In its report on the Peress case, the McClellan Committee said that "some 48 errors of more than minor importance were committed by the Army in connection with the commissioning, transfer, promotion, and honorable discharge of Irving Peress." As a result, the Army made some sweeping changes in its security program, including a policy statement that said "the taking of the Fifth Amendment by an individual queried about his Communist affiliations is sufficient to warrant the issuance of a general discharge rather than an honorable discharge." That these reforms came about at all was due to the persistence of one Senator, Joe McCarthy, who displayed the courage to expose Peress against the wishes of the Army, the White House, and many of his fellow Republicans.
"No one will ever know," said Lionel Lokos, "what it cost Senator McCarthy to take the stand he did in the Peress case — what it cost him in terms of popularity and his political future. We only know that the price of asking 'Who Promoted Peress?' came high and that Senator McCarthy didn't hesitate to pay that price."
IV. Army-McCarthy Hearings
Q. What was the gist of the Army-McCarthy Hearings?

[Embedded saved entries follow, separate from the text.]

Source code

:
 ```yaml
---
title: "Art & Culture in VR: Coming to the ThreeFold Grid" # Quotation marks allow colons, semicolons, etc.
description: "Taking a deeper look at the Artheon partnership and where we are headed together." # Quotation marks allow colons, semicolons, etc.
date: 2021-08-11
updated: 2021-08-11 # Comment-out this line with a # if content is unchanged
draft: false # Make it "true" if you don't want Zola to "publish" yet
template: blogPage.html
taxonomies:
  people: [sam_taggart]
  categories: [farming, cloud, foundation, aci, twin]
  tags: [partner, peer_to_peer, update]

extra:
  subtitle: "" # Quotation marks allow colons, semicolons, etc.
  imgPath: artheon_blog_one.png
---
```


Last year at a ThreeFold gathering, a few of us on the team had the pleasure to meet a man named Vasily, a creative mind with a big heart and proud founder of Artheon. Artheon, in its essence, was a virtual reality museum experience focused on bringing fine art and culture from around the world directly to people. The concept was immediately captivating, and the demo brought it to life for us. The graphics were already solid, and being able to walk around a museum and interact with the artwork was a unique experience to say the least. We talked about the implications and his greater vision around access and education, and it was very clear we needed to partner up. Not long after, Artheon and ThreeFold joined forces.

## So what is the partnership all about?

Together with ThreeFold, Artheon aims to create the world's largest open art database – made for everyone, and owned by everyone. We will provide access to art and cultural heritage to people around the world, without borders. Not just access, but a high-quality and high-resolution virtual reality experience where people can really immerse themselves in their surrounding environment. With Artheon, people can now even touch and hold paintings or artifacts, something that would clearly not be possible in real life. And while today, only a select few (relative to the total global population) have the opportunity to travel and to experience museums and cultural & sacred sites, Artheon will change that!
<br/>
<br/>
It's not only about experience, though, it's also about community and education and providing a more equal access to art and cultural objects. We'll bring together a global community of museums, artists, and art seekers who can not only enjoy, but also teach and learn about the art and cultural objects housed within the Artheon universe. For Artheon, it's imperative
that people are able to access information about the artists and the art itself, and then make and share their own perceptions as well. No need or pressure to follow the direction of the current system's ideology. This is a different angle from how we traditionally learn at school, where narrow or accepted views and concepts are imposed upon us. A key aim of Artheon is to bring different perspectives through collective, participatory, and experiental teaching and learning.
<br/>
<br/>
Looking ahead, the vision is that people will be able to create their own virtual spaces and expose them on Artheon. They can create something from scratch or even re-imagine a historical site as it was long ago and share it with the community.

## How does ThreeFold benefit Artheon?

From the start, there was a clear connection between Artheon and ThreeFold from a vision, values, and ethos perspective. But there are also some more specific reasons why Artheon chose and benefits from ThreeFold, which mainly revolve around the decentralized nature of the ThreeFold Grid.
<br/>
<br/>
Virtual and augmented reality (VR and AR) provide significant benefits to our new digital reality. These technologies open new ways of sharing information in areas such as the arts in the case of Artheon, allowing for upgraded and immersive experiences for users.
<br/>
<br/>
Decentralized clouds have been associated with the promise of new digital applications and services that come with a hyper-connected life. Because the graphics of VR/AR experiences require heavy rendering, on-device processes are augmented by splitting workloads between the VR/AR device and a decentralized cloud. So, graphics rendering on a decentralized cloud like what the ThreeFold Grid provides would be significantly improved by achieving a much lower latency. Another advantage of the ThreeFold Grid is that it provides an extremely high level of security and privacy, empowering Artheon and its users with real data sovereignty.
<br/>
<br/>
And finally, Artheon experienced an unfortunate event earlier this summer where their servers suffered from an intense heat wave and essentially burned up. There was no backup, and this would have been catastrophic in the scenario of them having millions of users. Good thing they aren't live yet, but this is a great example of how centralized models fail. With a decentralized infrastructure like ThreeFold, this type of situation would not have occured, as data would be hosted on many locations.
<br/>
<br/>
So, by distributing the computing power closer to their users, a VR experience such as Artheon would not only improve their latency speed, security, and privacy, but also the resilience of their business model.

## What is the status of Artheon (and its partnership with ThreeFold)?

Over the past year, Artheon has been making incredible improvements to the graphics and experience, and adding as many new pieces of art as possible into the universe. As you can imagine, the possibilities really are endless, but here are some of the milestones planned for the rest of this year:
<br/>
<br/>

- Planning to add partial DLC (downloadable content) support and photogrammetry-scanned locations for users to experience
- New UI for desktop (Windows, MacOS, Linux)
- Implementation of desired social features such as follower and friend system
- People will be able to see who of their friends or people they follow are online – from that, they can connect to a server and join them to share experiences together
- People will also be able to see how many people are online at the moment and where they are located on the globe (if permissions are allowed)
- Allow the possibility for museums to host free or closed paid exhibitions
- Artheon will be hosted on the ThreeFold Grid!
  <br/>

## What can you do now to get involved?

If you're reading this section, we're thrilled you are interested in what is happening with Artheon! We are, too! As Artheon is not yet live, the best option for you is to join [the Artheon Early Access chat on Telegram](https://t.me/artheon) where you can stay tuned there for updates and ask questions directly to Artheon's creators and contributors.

A. On March 11, 1954, the Army accused McCarthy and his staff of using improper means in seeking preferential treatment for G. David Schine, a consultant to McCarthy's committee, prior to and after Schine was drafted into the Army in November 1953. Senator McCarthy countercharged that these allegations were made in bad faith and were designed to prevent his committee from continuing its probe of communist subversion at Fort Monmouth and from issuing subpoenas for members of the Army Loyalty and Screening Board. A special committee, under the chairmanship of Senator Karl Mundt, was appointed to adjudicate these conflicting charges, and the hearings opened on April 22, 1954.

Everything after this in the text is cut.